━━━━━ Dataset records ━━━━━
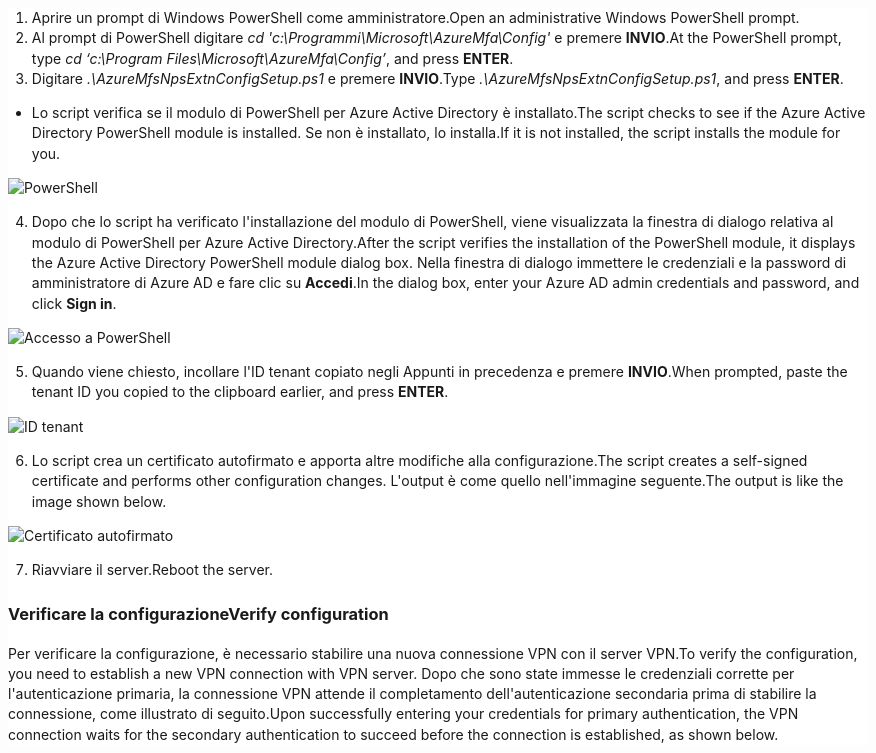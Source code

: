 1. <span data-ttu-id="8f5cc-388">Aprire un prompt di Windows PowerShell come amministratore.</span><span class="sxs-lookup"><span data-stu-id="8f5cc-388">Open an administrative Windows PowerShell prompt.</span></span>
2. <span data-ttu-id="8f5cc-389">Al prompt di PowerShell digitare _cd 'c:\Programmi\Microsoft\AzureMfa\Config'_ e premere **INVIO**.</span><span class="sxs-lookup"><span data-stu-id="8f5cc-389">At the PowerShell prompt, type _cd ‘c:\Program Files\Microsoft\AzureMfa\Config’_, and press **ENTER**.</span></span>
3. <span data-ttu-id="8f5cc-390">Digitare _.\AzureMfsNpsExtnConfigSetup.ps1_ e premere **INVIO**.</span><span class="sxs-lookup"><span data-stu-id="8f5cc-390">Type _.\AzureMfsNpsExtnConfigSetup.ps1_, and press **ENTER**.</span></span> 
 * <span data-ttu-id="8f5cc-391">Lo script verifica se il modulo di PowerShell per Azure Active Directory è installato.</span><span class="sxs-lookup"><span data-stu-id="8f5cc-391">The script checks to see if the Azure Active Directory PowerShell module is installed.</span></span> <span data-ttu-id="8f5cc-392">Se non è installato, lo installa.</span><span class="sxs-lookup"><span data-stu-id="8f5cc-392">If it is not installed, the script installs the module for you.</span></span>
 
 ![PowerShell](./media/nps-extension-vpn/image38.png)
 
4. <span data-ttu-id="8f5cc-394">Dopo che lo script ha verificato l'installazione del modulo di PowerShell, viene visualizzata la finestra di dialogo relativa al modulo di PowerShell per Azure Active Directory.</span><span class="sxs-lookup"><span data-stu-id="8f5cc-394">After the script verifies the installation of the PowerShell module, it displays the Azure Active Directory PowerShell module dialog box.</span></span> <span data-ttu-id="8f5cc-395">Nella finestra di dialogo immettere le credenziali e la password di amministratore di Azure AD e fare clic su **Accedi**.</span><span class="sxs-lookup"><span data-stu-id="8f5cc-395">In the dialog box, enter your Azure AD admin credentials and password, and click **Sign in**.</span></span> 
 
 ![Accesso a PowerShell](./media/nps-extension-vpn/image39.png)
 
5. <span data-ttu-id="8f5cc-397">Quando viene chiesto, incollare l'ID tenant copiato negli Appunti in precedenza e premere **INVIO**.</span><span class="sxs-lookup"><span data-stu-id="8f5cc-397">When prompted, paste the tenant ID you copied to the clipboard earlier, and press **ENTER**.</span></span> 

 ![ID tenant](./media/nps-extension-vpn/image40.png)

6. <span data-ttu-id="8f5cc-399">Lo script crea un certificato autofirmato e apporta altre modifiche alla configurazione.</span><span class="sxs-lookup"><span data-stu-id="8f5cc-399">The script creates a self-signed certificate and performs other configuration changes.</span></span> <span data-ttu-id="8f5cc-400">L'output è come quello nell'immagine seguente.</span><span class="sxs-lookup"><span data-stu-id="8f5cc-400">The output is like the image shown below.</span></span>

 ![Certificato autofirmato](./media/nps-extension-vpn/image41.png)

7. <span data-ttu-id="8f5cc-402">Riavviare il server.</span><span class="sxs-lookup"><span data-stu-id="8f5cc-402">Reboot the server.</span></span>
 
### <a name="verify-configuration"></a><span data-ttu-id="8f5cc-403">Verificare la configurazione</span><span class="sxs-lookup"><span data-stu-id="8f5cc-403">Verify configuration</span></span>
<span data-ttu-id="8f5cc-404">Per verificare la configurazione, è necessario stabilire una nuova connessione VPN con il server VPN.</span><span class="sxs-lookup"><span data-stu-id="8f5cc-404">To verify the configuration, you need to establish a new VPN connection with VPN server.</span></span> <span data-ttu-id="8f5cc-405">Dopo che sono state immesse le credenziali corrette per l'autenticazione primaria, la connessione VPN attende il completamento dell'autenticazione secondaria prima di stabilire la connessione, come illustrato di seguito.</span><span class="sxs-lookup"><span data-stu-id="8f5cc-405">Upon successfully entering your credentials for primary authentication, the VPN connection waits for the secondary authentication to succeed before the connection is established, as shown below.</span></span> 
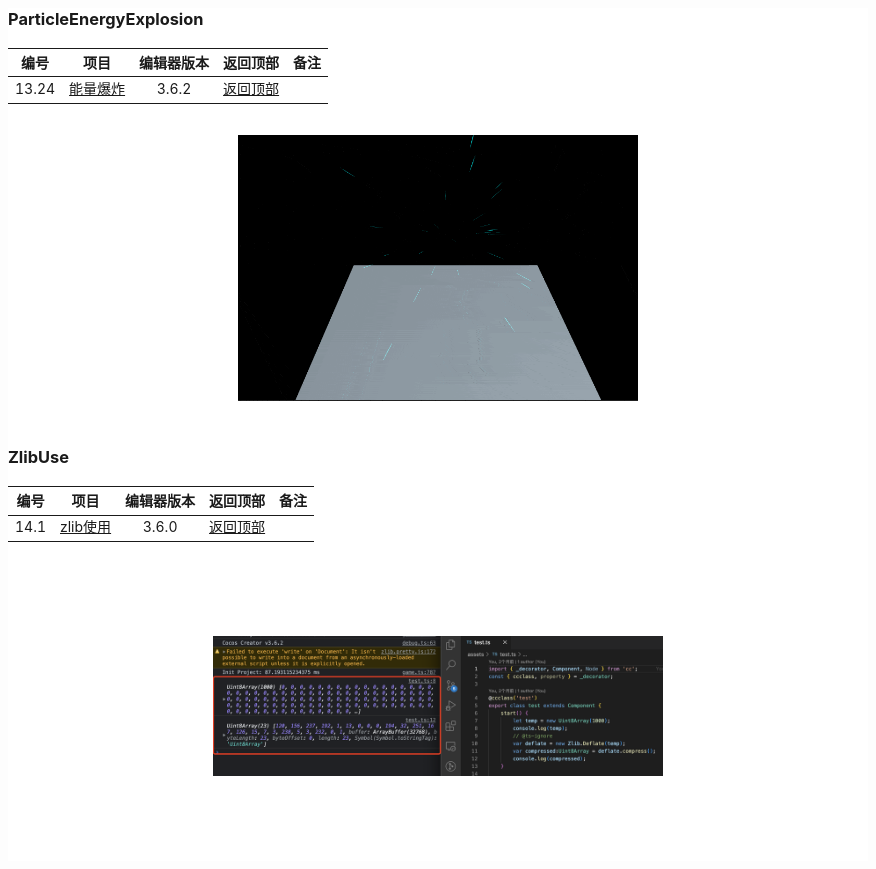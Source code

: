 ### ParticleEnergyExplosion
| 编号 | 项目 | 编辑器版本 | 返回顶部 | 备注 |
| :---: | :---: | :---: | :---: | :---: |
| 13.24 | [能量爆炸](https://gitee.com/yeshao2069/cocos-creator-how-to-use/tree/v3.6.x/proj/Particle/Creator3.6.2_3D_ParticleEnergyExplosion) | 3.6.2 | [返回顶部](#quick) |  |
<div align=center><img src="./gif/202212/2022120601.gif" width="400" height="300" /></div>

### ZlibUse
| 编号 | 项目 | 编辑器版本 | 返回顶部 | 备注 |
| :---: | :---: | :---: | :---: | :---: |
| 14.1 | [zlib使用](https://gitee.com/yeshao2069/cocos-creator-how-to-use/tree/v3.6.x/proj/Npm/Creator3.6.0_zlibUse) | 3.6.0 | [返回顶部](#quick) |  |
<div align=center><img src="./image/202211/2022112201.png" width="450" height="300" /></div>
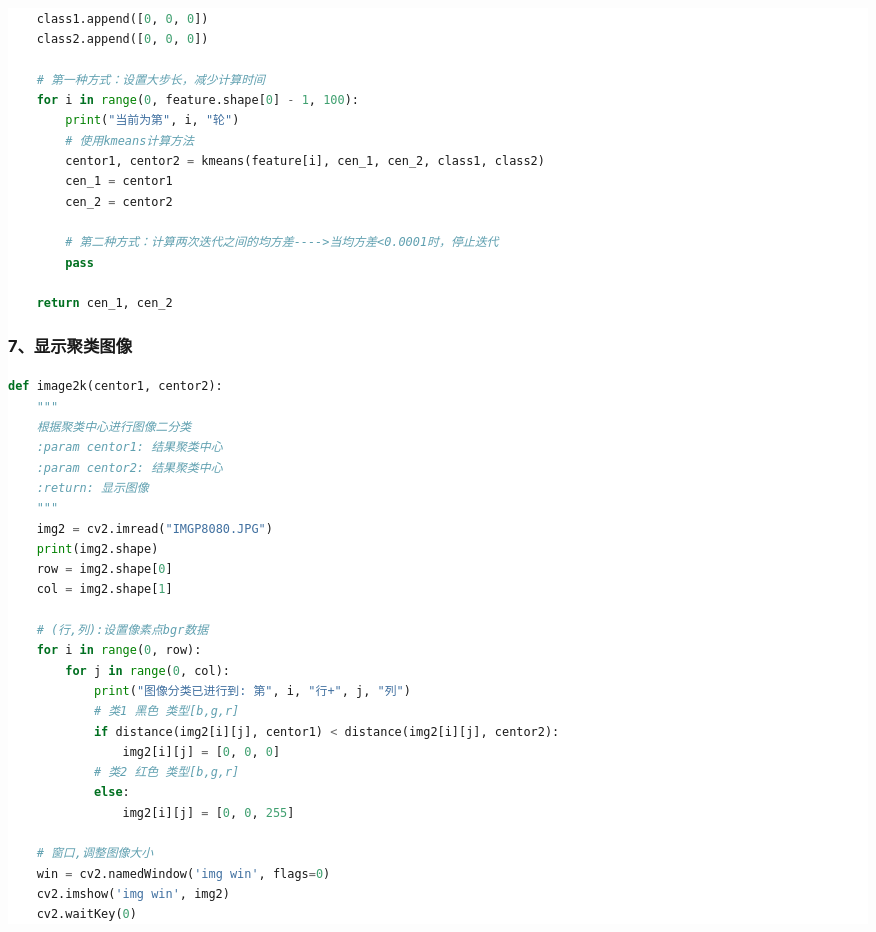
 ```python
    class1.append([0, 0, 0])  
    class2.append([0, 0, 0])  
  
    # 第一种方式：设置大步长，减少计算时间  
    for i in range(0, feature.shape[0] - 1, 100):  
        print("当前为第", i, "轮")  
        # 使用kmeans计算方法  
        centor1, centor2 = kmeans(feature[i], cen_1, cen_2, class1, class2)  
        cen_1 = centor1  
        cen_2 = centor2  
  
        # 第二种方式：计算两次迭代之间的均方差---->当均方差<0.0001时，停止迭代  
        pass  
  
    return cen_1, cen_2  
```
### 7、显示聚类图像
```python
def image2k(centor1, centor2):  
    """ 
    根据聚类中心进行图像二分类 
    :param centor1: 结果聚类中心 
    :param centor2: 结果聚类中心 
    :return: 显示图像 
    """  
    img2 = cv2.imread("IMGP8080.JPG")  
    print(img2.shape)  
    row = img2.shape[0]  
    col = img2.shape[1]  
  
    # (行,列):设置像素点bgr数据  
    for i in range(0, row):  
        for j in range(0, col):  
            print("图像分类已进行到: 第", i, "行+", j, "列")  
            # 类1 黑色 类型[b,g,r]  
            if distance(img2[i][j], centor1) < distance(img2[i][j], centor2):  
                img2[i][j] = [0, 0, 0]  
            # 类2 红色 类型[b,g,r]  
            else:  
                img2[i][j] = [0, 0, 255]  
  
    # 窗口,调整图像大小  
    win = cv2.namedWindow('img win', flags=0)  
    cv2.imshow('img win', img2)  
    cv2.waitKey(0)  
```
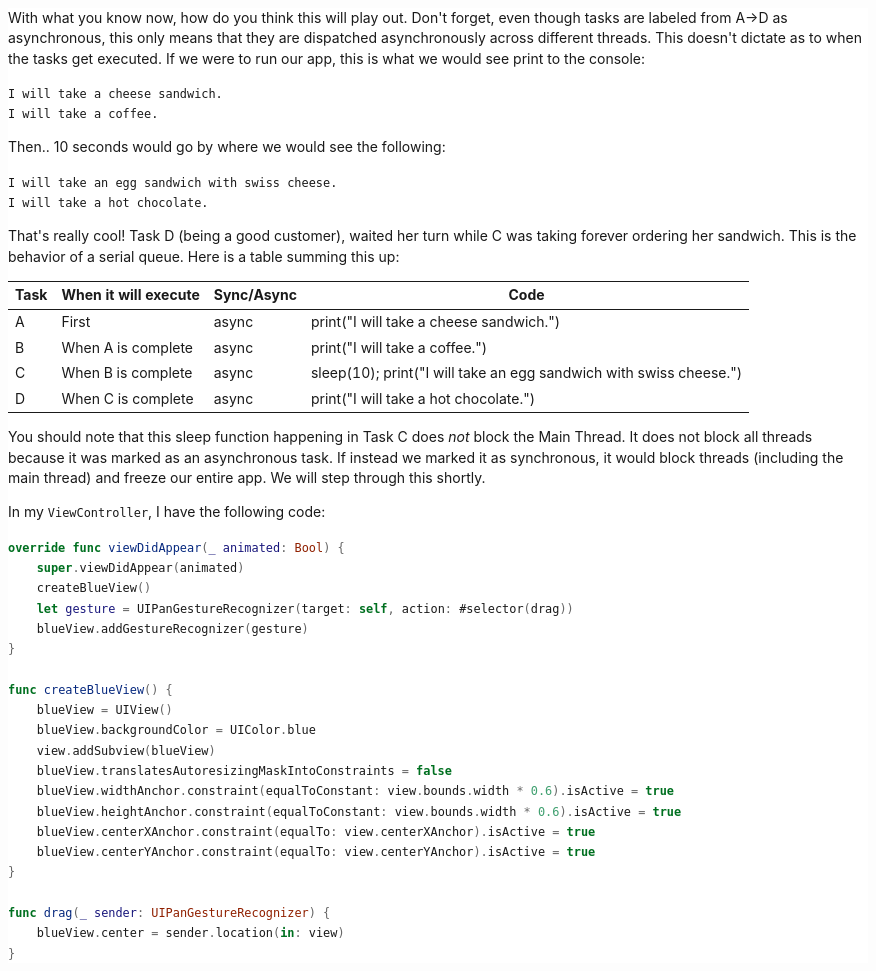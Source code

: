 With what you know now, how do you think this will play out. Don't forget, even though tasks are labeled from A->D as asynchronous, this only means that they are dispatched asynchronously across different threads. This doesn't dictate as to when the tasks get executed. If we were to run our app, this is what we would see print to the console:

```
I will take a cheese sandwich.
I will take a coffee.
```

Then.. 10 seconds would go by where we would see the following:

```
I will take an egg sandwich with swiss cheese.
I will take a hot chocolate.
```

That's really cool! Task D (being a good customer), waited her turn while C was taking forever ordering her sandwich. This is the behavior of a serial queue. Here is a table summing this up:  


|  Task | When it will execute  | Sync/Async  | Code |
|---|---|---|---|
| A  | First  | async  | print("I will take a cheese sandwich.") |
| B  | When A is complete  | async  |   print("I will take a coffee.") |
| C  | When B is complete  | async  |  sleep(10); print("I will take an egg sandwich with swiss cheese.") |
| D  | When C is complete  | async  |   print("I will take a hot chocolate.") |


You should note that this sleep function happening in Task C does _not_ block the Main Thread. It does not block all threads because it was marked as an asynchronous task. If instead we marked it as synchronous, it would block threads (including the main thread) and freeze our entire app. We will step through this shortly.

In my `ViewController`, I have the following code:

```swift
override func viewDidAppear(_ animated: Bool) {
    super.viewDidAppear(animated)
    createBlueView()
    let gesture = UIPanGestureRecognizer(target: self, action: #selector(drag))
    blueView.addGestureRecognizer(gesture)
}

func createBlueView() {
    blueView = UIView()
    blueView.backgroundColor = UIColor.blue
    view.addSubview(blueView)
    blueView.translatesAutoresizingMaskIntoConstraints = false
    blueView.widthAnchor.constraint(equalToConstant: view.bounds.width * 0.6).isActive = true
    blueView.heightAnchor.constraint(equalToConstant: view.bounds.width * 0.6).isActive = true
    blueView.centerXAnchor.constraint(equalTo: view.centerXAnchor).isActive = true
    blueView.centerYAnchor.constraint(equalTo: view.centerYAnchor).isActive = true
}

func drag(_ sender: UIPanGestureRecognizer) {
    blueView.center = sender.location(in: view)
}
```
━━━━━
— Exercise directions —
Report the number of lines in the material above holding the word "take", without anything else.

— Exercise solution —
8